Divide logits by $T$ and then apply softmax. Larger $T$ means more randomness; smaller $T$ means more determinism.

Pseudocode

scaled_logits = logits / temperature
probs = softmax(scaled_logits)

Intuition

$T \to 0$ : approaches argmax (greedy), similar to a deterministic policy
$T = 1$ : original distribution
$T \to \infty$ : approaches uniform, similar to a highly random policy

From an RL view, temperature is a knob for exploration.

PyTorch Implementation

python

import torch


def sample_with_temperature(logits, temperature=1.0):
    if temperature < 1e-8:
        return logits.argmax(dim=-1)  # greedy
    scaled = logits / temperature
    probs = torch.softmax(scaled, dim=-1)
    return torch.multinomial(probs, num_samples=1)

Top-k Sampling

One-Line Memory

Keep only the top-k tokens by probability (or logits). Set the rest to -inf, then softmax and sample.

Pseudocode

top_k_values, top_k_indices = topk(logits, k)
logits[not in top_k] = -inf
probs = softmax(logits)
sample from probs

Python (NumPy) Implementation

python

import numpy as np


def top_k_filtering(logits, k):
    """
    logits: [vocab_size]
    returns: filtered logits (non-top-k positions set to -inf)
    """
    if k >= len(logits):
        return logits
    threshold = np.sort(logits)[-k]  # kth largest value
    return np.where(logits >= threshold, logits, -np.inf)

PyTorch Implementation

python

import torch


def top_k_filtering(logits, k):
    """
    logits: [B, vocab_size] or [vocab_size]
    """
    if k <= 0:
        return logits
    top_k = min(k, logits.size(-1))
    # Use the kth largest value as threshold
    threshold = torch.topk(logits, top_k, dim=-1).values[..., -1:]
    return logits.masked_fill(logits < threshold, float("-inf"))


def top_k_sample(logits, k, temperature=1.0):
    logits = top_k_filtering(logits, k)
    probs = torch.softmax(logits / temperature, dim=-1)
    return torch.multinomial(probs, num_samples=1)

Top-p (Nucleus) Sampling

One-Line Memory

Sort tokens by probability from high to low, accumulate until the mass exceeds $p$ , and keep only that prefix.

Pseudocode

sorted_logits = sort_desc(logits)
sorted_probs = softmax(sorted_logits)
cumulative_probs = cumsum(sorted_probs)

# positions past the nucleus are set to -inf
cutoff_mask = cumulative_probs - sorted_probs > p
sorted_logits[cutoff_mask] = -inf

# restore order, softmax, sample

Intuition

Top-k keeps a fixed number of tokens.
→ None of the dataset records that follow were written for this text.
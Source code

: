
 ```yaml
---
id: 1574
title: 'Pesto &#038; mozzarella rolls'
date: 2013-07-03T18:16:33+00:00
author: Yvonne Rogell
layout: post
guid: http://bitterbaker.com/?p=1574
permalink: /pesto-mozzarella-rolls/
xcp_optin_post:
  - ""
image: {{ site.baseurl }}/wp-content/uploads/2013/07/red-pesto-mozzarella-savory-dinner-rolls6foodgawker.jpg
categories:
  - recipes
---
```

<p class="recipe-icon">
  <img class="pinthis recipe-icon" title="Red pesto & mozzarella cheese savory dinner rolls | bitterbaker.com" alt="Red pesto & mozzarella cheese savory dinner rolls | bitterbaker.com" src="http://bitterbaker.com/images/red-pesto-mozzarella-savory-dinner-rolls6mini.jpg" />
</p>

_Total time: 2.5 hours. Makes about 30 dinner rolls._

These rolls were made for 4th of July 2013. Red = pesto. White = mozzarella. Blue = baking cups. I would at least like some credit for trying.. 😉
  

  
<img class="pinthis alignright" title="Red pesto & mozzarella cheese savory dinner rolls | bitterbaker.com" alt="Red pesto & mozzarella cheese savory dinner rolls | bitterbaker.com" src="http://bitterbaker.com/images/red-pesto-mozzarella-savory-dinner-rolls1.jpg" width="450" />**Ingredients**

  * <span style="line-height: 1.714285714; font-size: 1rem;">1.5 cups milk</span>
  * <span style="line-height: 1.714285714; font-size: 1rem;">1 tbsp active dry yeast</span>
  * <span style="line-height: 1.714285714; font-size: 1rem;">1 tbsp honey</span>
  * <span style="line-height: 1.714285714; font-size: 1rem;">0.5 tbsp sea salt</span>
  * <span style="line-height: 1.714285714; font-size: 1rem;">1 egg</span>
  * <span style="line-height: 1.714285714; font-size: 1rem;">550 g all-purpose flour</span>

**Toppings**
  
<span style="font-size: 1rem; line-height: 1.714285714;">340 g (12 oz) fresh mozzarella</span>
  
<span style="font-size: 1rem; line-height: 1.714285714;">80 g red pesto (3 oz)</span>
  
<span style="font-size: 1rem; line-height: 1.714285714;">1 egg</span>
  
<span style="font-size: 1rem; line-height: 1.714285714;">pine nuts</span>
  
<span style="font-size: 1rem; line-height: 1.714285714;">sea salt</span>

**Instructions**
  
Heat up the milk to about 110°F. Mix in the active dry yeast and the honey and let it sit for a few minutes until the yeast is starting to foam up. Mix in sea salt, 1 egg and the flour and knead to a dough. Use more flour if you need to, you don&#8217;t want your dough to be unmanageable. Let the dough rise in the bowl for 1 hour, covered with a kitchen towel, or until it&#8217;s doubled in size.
Top-p keeps a variable number of tokens but a fixed probability mass. Top-p adapts to distribution sharpness:

If the model is confident, a few tokens are enough to reach mass $p$ .
If the model is uncertain, it may need many tokens to reach mass $p$ .

Common interview comparison:

	Top-k	Top-p
Selection rule	keep exactly k tokens	keep tokens whose cumulative mass reaches p
Adaptivity	does not adapt to sharpness	adapts automatically
Extremes	k=1 -> greedy	p=0 -> greedy, p=1 -> no restriction

Python (NumPy) Implementation

python

import numpy as np


def top_p_filtering(logits, p):
    """
    logits: [vocab_size]
    """
    sorted_indices = np.argsort(logits)[::-1]  # descending
    sorted_logits = logits[sorted_indices]
    sorted_probs = np.exp(sorted_logits - sorted_logits.max())
    sorted_probs = sorted_probs / sorted_probs.sum()
    cumulative_probs = np.cumsum(sorted_probs)
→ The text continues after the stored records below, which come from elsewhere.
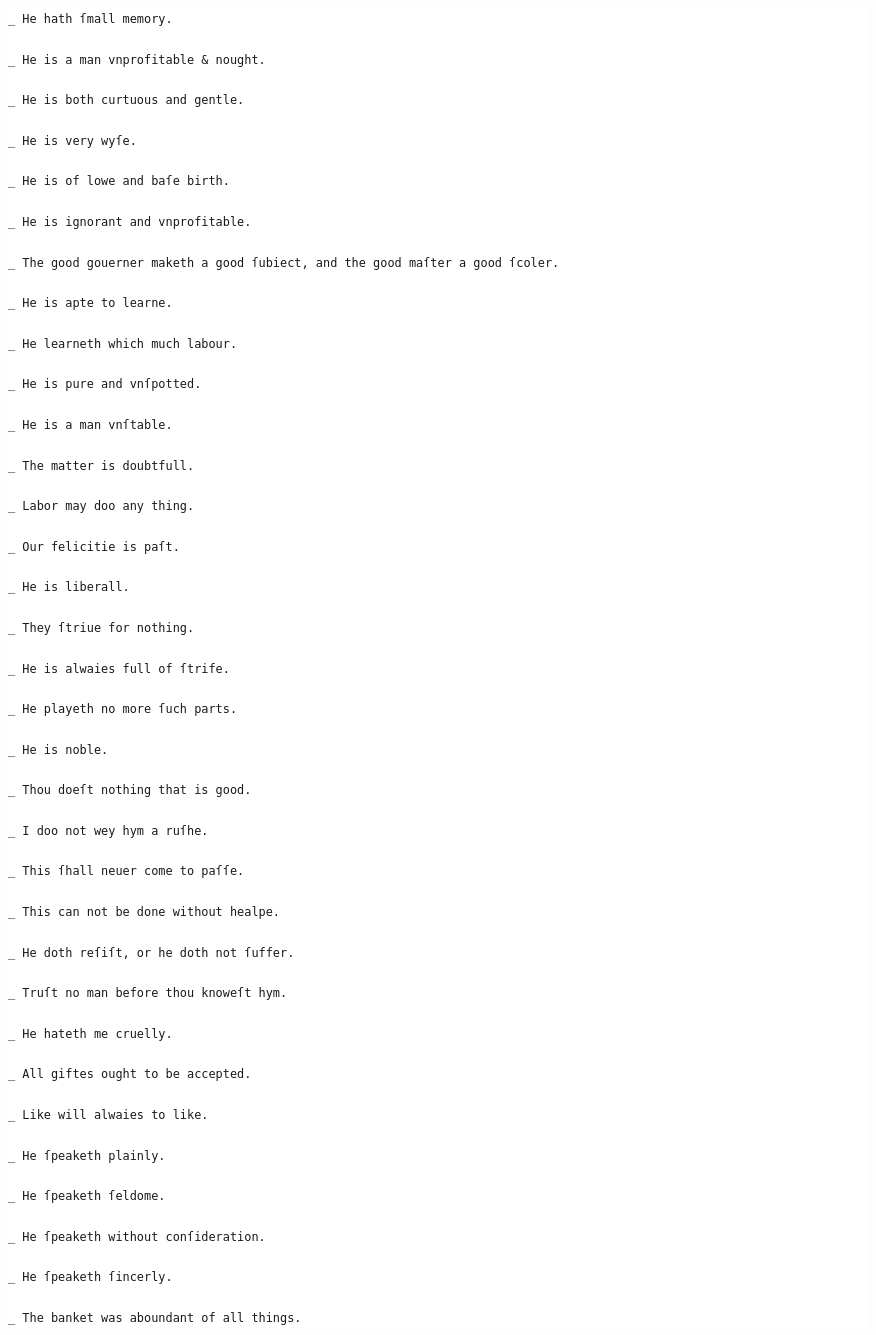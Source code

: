     _ He hath ſmall memory.

    _ He is a man vnprofitable & nought.

    _ He is both curtuous and gentle.

    _ He is very wyſe.

    _ He is of lowe and baſe birth.

    _ He is ignorant and vnprofitable.

    _ The good gouerner maketh a good ſubiect, and the good maſter a good ſcoler.

    _ He is apte to learne.

    _ He learneth which much labour.

    _ He is pure and vnſpotted.

    _ He is a man vnſtable.

    _ The matter is doubtfull.

    _ Labor may doo any thing.

    _ Our felicitie is paſt.

    _ He is liberall.

    _ They ſtriue for nothing.

    _ He is alwaies full of ſtrife.

    _ He playeth no more ſuch parts.

    _ He is noble.

    _ Thou doeſt nothing that is good.

    _ I doo not wey hym a ruſhe.

    _ This ſhall neuer come to paſſe.

    _ This can not be done without healpe.

    _ He doth reſiſt, or he doth not ſuffer.

    _ Truſt no man before thou knoweſt hym.

    _ He hateth me cruelly.

    _ All giftes ought to be accepted.

    _ Like will alwaies to like.

    _ He ſpeaketh plainly.

    _ He ſpeaketh ſeldome.

    _ He ſpeaketh without conſideration.

    _ He ſpeaketh ſincerly.

    _ The banket was aboundant of all things.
    # Keep at least one token: use (cumsum - prob) > p
    cutoff = cumulative_probs - sorted_probs > p
    sorted_logits[cutoff] = -np.inf

    # restore original order
    result = np.empty_like(logits)
    result[sorted_indices] = sorted_logits
    return result

PyTorch Implementation

python

import torch


def top_p_filtering(logits, p):
    """
    logits: [B, vocab_size]
    """
    sorted_logits, sorted_indices = torch.sort(logits, descending=True, dim=-1)
    sorted_probs = torch.softmax(sorted_logits, dim=-1)
    cumulative_probs = torch.cumsum(sorted_probs, dim=-1)

    # Remove tokens beyond nucleus (keep at least one)
    sorted_mask = (cumulative_probs - sorted_probs) > p
    sorted_logits[sorted_mask] = float("-inf")

    # Restore original order
    return sorted_logits.scatter(1, sorted_indices, sorted_logits)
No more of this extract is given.